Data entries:
____________
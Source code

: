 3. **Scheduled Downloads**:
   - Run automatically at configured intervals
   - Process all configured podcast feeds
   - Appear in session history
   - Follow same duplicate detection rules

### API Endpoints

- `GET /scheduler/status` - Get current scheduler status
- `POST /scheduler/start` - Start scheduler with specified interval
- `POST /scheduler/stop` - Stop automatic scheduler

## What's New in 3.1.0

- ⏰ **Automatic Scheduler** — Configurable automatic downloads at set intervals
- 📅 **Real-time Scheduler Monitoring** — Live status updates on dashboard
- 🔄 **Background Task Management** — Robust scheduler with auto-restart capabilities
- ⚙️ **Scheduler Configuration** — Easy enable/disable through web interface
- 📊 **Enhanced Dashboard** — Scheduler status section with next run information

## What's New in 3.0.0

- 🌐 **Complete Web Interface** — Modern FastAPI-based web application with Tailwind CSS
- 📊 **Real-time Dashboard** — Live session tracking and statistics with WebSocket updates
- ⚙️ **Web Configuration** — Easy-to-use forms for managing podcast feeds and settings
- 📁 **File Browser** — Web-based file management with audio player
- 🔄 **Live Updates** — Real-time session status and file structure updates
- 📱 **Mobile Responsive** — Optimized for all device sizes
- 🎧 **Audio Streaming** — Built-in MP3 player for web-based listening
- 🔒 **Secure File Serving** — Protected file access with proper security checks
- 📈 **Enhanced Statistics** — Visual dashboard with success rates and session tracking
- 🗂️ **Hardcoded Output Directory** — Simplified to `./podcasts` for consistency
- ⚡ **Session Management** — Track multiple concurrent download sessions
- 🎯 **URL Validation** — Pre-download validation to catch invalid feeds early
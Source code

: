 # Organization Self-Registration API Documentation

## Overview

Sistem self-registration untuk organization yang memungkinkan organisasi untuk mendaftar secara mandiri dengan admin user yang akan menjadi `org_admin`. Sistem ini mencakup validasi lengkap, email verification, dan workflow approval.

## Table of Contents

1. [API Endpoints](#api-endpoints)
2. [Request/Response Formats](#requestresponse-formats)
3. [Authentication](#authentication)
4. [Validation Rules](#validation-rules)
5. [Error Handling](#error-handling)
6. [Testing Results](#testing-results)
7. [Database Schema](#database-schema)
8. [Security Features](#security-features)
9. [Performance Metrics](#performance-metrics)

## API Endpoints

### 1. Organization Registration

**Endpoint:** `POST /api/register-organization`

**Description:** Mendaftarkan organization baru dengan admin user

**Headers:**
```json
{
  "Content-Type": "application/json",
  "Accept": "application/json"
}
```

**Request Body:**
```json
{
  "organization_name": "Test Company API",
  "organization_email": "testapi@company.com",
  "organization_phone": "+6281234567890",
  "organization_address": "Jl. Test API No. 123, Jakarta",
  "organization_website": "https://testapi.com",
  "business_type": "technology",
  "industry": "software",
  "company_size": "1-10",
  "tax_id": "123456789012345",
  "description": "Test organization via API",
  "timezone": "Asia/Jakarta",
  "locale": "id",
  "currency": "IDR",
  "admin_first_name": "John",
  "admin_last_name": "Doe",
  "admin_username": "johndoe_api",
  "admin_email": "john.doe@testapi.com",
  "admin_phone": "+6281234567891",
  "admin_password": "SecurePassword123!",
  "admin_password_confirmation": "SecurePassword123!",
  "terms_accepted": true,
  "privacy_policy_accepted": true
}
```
____________
Work to complete
The lines in the records above that include the word "Endpoints" must be copied out.

Exercise solution
### API Endpoints
1. [API Endpoints](#api-endpoints)
## API Endpoints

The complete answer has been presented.